In this work, monocationic ILs generated better solubility than dicationic ILs. Monocationic ILs were soluble in most organic solvents. Dicationic ILs were not dissolved in methanol (MeOH), ethanol (EtOH), and dichloromethane (CH2Cl2). However, monocationic acidic ILs with carboxyl group were soluble in MeOH, EtOH, but they were not soluble in CH2Cl2.

Particularly, imidazolium-based ILs displayed good solubility compared with pyridinium-based ILs. Dicationic ILs with imidazolium group were dissolved in acetonitrile (CH3CN) and acetone (DMK).
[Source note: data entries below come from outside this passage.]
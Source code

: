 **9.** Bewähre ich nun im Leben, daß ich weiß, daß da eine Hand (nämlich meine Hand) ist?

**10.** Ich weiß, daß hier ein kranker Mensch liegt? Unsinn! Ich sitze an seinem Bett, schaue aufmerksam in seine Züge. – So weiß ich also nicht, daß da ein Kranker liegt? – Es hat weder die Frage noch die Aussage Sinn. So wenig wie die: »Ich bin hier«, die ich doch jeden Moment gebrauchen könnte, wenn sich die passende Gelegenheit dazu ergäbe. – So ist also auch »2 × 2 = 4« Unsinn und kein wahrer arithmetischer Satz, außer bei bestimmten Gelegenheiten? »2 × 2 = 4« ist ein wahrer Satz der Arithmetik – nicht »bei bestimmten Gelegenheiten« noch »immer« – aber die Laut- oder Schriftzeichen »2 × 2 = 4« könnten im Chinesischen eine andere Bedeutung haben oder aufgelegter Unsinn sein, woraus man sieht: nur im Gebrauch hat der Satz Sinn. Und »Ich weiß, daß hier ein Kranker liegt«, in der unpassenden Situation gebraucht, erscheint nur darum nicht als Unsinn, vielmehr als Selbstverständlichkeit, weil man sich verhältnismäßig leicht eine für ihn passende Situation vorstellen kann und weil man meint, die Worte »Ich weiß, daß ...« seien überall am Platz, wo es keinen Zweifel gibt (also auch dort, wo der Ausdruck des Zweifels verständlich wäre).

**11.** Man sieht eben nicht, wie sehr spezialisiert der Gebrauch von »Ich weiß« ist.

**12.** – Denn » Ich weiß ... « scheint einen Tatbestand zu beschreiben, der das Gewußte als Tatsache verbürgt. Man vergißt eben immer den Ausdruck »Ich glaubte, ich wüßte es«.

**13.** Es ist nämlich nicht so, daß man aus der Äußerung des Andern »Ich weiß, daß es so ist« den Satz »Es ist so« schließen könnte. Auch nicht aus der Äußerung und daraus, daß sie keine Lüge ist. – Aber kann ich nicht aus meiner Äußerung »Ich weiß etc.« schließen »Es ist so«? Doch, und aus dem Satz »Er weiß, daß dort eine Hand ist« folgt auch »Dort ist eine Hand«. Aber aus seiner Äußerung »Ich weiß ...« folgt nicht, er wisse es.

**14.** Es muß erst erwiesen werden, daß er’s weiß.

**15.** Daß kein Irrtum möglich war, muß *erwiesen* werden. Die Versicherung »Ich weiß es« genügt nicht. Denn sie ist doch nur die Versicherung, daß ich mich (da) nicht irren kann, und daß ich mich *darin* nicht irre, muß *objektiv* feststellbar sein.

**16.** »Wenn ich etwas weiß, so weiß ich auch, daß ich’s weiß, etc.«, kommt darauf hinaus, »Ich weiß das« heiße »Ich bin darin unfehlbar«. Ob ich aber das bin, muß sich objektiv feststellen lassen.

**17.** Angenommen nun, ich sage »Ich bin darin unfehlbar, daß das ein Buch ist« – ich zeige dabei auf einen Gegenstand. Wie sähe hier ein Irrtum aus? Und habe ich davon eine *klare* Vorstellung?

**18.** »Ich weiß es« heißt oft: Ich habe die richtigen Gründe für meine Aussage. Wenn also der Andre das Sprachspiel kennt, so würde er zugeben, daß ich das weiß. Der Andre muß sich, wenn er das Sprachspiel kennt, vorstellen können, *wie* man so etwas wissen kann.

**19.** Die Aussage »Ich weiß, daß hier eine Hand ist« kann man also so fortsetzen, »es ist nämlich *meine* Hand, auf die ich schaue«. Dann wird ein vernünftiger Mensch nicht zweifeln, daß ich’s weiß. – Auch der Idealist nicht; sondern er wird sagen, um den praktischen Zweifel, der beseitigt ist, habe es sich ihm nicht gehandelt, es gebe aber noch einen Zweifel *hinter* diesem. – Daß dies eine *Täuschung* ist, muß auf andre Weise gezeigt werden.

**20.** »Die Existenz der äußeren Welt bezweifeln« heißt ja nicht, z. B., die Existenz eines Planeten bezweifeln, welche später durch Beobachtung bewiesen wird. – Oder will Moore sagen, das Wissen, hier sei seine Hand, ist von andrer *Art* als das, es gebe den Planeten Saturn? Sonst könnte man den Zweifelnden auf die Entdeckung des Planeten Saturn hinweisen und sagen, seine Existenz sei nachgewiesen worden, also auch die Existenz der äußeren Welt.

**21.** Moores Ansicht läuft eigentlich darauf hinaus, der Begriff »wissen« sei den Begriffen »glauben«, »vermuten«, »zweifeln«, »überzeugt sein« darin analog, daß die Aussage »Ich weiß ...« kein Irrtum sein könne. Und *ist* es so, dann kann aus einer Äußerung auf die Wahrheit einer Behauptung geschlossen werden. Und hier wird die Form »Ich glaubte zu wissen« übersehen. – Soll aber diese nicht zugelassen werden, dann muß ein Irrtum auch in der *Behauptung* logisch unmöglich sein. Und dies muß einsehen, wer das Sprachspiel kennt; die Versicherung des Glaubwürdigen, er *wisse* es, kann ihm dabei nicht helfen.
In contrast, dicationic ILs with pyridinium ring were not soluble in CH3CN and DMK. Moreover, [(MIM)C2COOH][PF6] was soluble in CH3CN and DMK, whereas [(PYR)C2COOH][PF6] was not soluble in these two organic solvents.

In current studies, the reported ILs were insoluble in ethyl acetate (EtOAc), because of their polar properties. Interestingly, [(PYR)C4Cl][PF6] and [(PYR)C5Cl][PF6] with haloalkyl chain were readily dissolved in EtOAc. Therefore, these ILs with different solubility could be selected and employed in various areas to satisfy different requirements.

Miscibility of ionic liquids with water

Generally, ILs with the anions of PF6 and NTf2 are water-immiscible, whereas others are water-miscible. Interestingly, these dicationic and monocationic ILs are miscible with water at high temperatures and they are immiscible with water at low temperatures. It was found that dicationic ILs could form a homogeneous or heterogeneous system with water, depending on the dealing temperature.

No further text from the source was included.